DATA TO EXAMINE:
☆ ☆ ☆ ☆ ☆
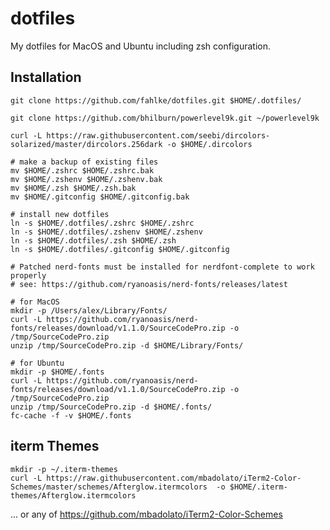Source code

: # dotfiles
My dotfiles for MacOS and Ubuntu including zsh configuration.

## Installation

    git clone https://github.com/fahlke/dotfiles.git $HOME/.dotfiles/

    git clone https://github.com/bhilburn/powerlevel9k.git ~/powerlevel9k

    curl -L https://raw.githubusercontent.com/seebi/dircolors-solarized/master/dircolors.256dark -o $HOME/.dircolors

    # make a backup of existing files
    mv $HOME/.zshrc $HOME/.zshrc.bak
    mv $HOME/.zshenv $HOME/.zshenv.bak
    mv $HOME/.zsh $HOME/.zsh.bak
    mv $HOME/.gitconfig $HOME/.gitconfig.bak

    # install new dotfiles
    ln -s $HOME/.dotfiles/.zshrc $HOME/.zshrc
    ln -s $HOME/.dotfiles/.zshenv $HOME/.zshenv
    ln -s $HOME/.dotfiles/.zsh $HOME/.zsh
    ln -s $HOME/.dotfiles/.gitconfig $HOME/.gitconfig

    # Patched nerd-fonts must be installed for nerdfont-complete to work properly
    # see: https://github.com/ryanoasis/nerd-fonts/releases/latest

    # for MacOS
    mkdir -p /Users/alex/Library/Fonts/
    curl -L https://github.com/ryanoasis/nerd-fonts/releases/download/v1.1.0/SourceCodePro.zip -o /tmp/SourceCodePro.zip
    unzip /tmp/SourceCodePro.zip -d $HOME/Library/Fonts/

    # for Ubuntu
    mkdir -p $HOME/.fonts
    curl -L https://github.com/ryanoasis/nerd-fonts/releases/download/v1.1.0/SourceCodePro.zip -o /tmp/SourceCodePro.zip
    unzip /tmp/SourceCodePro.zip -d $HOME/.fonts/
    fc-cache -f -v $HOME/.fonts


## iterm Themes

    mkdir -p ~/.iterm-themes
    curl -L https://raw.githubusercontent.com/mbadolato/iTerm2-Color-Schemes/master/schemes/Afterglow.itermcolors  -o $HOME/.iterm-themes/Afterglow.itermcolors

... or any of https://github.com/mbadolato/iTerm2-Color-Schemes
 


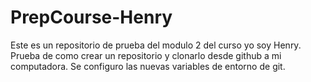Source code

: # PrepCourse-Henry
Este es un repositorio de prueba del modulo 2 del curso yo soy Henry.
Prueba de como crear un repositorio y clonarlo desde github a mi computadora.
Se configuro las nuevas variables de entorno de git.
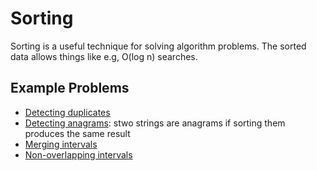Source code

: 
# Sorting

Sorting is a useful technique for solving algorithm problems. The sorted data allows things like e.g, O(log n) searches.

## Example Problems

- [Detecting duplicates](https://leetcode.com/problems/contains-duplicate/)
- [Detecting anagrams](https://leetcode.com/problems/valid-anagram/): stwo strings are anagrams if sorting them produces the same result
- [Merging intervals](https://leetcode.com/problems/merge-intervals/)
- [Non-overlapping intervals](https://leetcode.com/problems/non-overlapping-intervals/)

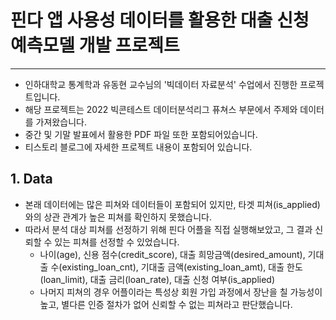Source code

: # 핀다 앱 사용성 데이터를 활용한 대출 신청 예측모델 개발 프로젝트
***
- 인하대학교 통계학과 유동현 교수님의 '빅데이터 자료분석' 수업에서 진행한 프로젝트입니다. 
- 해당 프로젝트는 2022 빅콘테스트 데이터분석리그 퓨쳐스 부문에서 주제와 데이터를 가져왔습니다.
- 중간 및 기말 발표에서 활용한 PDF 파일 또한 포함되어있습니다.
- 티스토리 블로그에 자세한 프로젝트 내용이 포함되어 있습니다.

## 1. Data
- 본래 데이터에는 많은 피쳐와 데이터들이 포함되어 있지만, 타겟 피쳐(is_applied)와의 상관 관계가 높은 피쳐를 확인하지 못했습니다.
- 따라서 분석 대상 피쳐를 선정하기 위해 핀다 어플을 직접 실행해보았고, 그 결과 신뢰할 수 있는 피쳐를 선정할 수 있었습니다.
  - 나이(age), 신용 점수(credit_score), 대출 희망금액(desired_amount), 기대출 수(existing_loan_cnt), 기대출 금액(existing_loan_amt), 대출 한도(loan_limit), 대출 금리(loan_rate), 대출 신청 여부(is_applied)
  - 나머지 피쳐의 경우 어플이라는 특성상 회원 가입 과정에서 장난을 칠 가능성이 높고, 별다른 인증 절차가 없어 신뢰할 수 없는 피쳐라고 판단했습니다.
☆ ☆ ☆ ☆ ☆
Filter on the word "zshrc": copy each matching line from the entries above.

    mv $HOME/.zshrc $HOME/.zshrc.bak
    ln -s $HOME/.dotfiles/.zshrc $HOME/.zshrc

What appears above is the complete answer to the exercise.